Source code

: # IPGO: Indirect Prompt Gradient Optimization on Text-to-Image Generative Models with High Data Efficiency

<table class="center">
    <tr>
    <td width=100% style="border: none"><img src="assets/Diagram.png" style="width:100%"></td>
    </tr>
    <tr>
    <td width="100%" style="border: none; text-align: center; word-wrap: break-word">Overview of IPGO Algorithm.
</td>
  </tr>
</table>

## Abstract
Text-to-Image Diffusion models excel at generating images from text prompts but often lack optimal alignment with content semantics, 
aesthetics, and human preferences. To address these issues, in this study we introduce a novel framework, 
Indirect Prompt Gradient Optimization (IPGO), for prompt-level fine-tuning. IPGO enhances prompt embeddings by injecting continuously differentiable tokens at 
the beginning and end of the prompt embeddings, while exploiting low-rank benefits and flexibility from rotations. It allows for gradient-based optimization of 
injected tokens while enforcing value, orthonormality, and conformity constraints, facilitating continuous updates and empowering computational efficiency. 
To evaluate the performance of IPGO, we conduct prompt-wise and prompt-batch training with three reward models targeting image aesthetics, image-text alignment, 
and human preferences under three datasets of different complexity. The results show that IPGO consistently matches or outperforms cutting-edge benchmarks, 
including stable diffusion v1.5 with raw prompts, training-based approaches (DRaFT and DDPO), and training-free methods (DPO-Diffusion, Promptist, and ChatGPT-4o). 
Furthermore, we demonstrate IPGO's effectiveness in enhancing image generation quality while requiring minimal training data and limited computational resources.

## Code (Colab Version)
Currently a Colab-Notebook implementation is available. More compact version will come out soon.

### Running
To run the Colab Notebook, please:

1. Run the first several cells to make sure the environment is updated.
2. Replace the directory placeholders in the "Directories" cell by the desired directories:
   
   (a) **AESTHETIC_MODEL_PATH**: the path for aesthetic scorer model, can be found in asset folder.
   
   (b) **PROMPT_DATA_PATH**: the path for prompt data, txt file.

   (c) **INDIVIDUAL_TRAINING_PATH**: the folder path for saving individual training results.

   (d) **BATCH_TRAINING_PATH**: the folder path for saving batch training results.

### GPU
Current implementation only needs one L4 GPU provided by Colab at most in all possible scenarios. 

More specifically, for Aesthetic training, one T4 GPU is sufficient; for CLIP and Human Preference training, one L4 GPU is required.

□ □ □ □ □

Some lines above contain the word "embeddings". Copy each of them.

Solution for this task:
Indirect Prompt Gradient Optimization (IPGO), for prompt-level fine-tuning. IPGO enhances prompt embeddings by injecting continuously differentiable tokens at 
the beginning and end of the prompt embeddings, while exploiting low-rank benefits and flexibility from rotations. It allows for gradient-based optimization of 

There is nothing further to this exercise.